[Source data Boundary: Start]

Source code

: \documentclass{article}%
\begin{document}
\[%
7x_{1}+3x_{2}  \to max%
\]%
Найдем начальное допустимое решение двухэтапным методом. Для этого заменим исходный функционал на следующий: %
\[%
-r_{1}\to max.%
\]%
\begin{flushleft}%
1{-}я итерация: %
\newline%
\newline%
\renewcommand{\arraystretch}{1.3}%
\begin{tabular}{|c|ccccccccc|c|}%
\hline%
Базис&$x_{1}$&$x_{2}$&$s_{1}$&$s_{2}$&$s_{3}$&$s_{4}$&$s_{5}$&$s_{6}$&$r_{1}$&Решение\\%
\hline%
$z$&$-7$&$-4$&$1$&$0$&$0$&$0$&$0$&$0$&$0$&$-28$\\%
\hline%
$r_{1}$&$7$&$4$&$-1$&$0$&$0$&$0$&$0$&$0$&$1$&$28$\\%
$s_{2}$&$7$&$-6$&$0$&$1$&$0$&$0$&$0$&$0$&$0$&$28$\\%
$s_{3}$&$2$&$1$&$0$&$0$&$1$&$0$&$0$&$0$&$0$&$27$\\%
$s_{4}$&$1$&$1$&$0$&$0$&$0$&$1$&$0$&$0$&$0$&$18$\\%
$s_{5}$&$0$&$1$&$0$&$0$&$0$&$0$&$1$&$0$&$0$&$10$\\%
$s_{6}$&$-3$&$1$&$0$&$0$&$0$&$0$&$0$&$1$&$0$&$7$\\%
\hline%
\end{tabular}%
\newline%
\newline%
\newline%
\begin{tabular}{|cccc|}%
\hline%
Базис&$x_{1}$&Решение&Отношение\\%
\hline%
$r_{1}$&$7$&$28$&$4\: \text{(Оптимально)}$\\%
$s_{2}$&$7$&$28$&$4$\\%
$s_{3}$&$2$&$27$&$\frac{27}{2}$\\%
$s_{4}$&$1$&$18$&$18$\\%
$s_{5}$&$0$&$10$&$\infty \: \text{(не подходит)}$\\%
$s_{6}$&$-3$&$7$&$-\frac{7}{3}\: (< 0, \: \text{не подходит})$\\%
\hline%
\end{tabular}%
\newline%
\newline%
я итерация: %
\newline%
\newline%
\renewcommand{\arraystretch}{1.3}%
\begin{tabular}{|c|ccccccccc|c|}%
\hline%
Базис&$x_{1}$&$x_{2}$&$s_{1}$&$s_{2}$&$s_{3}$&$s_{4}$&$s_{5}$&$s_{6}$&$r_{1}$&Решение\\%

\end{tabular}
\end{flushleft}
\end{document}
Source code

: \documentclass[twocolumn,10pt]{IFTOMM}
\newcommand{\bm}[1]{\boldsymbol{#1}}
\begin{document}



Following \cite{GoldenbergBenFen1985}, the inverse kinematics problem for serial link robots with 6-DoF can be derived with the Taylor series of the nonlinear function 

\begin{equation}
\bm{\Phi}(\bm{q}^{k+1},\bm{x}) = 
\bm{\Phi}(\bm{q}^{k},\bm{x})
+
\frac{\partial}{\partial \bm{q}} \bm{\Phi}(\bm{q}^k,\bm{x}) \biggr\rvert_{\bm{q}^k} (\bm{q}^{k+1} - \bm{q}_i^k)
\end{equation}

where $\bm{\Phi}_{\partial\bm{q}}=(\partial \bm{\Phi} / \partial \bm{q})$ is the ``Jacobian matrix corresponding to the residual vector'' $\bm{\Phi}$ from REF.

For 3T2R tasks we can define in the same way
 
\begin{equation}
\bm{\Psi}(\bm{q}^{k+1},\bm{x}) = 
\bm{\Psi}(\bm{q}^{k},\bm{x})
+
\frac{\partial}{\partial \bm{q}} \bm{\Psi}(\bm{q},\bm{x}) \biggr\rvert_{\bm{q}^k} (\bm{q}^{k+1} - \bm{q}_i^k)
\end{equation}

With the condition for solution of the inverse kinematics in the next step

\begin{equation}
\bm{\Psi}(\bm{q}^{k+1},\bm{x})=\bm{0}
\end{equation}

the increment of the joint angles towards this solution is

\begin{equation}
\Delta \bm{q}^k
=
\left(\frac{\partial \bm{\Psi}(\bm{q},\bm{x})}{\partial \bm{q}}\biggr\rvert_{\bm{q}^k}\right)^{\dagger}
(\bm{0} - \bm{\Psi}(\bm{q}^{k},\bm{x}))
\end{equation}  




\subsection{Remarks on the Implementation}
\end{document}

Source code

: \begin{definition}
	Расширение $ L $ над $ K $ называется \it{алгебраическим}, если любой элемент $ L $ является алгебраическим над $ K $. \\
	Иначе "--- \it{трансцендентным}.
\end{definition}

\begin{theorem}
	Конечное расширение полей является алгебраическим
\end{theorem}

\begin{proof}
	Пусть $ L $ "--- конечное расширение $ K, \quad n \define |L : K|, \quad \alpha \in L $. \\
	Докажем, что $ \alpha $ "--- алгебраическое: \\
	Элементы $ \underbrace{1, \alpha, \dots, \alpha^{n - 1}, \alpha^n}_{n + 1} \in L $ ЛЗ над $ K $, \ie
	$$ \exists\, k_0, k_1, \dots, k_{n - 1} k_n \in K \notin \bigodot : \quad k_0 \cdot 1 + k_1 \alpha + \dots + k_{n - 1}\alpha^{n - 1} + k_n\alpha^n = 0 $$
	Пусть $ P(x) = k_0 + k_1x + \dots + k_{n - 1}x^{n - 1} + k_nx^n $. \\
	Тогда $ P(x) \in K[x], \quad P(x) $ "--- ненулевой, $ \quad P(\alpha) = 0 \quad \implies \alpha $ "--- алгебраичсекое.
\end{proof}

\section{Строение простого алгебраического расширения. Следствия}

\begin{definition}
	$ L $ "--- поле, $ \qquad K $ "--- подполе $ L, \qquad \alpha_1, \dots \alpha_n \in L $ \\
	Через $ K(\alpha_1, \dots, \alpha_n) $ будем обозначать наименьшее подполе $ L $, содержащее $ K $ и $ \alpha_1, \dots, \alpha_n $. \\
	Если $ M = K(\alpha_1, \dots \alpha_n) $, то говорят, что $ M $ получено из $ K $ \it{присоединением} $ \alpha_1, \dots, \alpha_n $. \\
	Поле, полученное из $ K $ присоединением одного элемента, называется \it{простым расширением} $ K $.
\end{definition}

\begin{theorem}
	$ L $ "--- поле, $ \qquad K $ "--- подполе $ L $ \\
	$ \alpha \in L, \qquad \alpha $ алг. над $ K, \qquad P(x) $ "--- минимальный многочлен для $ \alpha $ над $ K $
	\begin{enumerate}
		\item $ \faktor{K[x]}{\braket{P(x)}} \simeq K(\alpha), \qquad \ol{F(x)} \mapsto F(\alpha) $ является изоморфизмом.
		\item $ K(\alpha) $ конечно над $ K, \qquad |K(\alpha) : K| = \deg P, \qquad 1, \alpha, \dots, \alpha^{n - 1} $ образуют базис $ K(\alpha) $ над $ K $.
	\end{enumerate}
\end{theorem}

[Source data Boundary: End]
[Source data Boundary: Start]

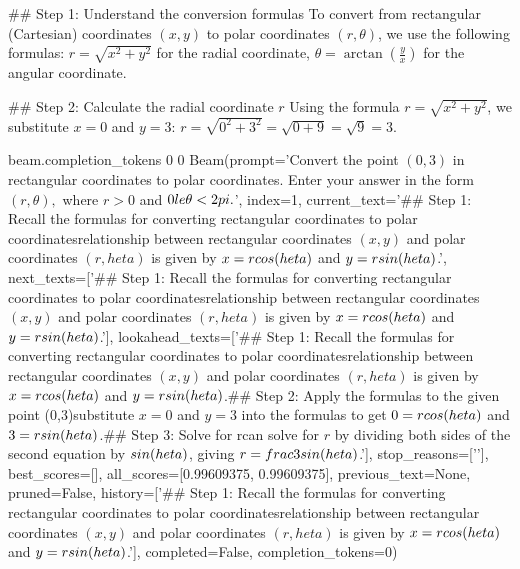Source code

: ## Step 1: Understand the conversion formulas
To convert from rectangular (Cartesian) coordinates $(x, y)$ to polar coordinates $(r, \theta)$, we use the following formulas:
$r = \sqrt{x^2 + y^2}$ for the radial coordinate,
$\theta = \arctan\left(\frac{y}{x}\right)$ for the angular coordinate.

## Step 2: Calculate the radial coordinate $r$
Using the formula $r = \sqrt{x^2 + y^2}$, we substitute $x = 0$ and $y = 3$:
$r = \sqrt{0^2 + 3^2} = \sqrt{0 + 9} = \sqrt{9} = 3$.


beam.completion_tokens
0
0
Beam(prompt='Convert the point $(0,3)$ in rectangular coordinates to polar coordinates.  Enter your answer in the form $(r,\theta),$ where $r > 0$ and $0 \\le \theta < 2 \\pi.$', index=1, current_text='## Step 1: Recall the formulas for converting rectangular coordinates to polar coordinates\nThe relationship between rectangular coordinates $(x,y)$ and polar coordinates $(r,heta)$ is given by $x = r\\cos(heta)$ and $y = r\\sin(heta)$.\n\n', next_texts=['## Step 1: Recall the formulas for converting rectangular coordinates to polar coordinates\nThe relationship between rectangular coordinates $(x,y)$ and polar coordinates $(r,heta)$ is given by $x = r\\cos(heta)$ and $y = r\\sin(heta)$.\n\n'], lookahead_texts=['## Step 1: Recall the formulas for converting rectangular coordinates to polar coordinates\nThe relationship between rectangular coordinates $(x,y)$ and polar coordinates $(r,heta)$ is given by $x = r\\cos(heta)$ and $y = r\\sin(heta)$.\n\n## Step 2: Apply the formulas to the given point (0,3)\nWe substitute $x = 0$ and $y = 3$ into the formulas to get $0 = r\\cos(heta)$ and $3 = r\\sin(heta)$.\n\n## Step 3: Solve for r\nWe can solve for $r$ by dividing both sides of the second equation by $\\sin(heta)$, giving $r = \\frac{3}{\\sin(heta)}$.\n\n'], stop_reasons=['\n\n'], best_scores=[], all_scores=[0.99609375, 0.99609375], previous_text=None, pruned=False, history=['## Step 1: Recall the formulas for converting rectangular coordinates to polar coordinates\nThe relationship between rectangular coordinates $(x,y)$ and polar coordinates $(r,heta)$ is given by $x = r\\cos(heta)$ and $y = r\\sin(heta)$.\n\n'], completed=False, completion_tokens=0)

[Source data Boundary: End]

Exercise directions –
Give the number of lines above containing the word "называется", with no other text.

The answer –
2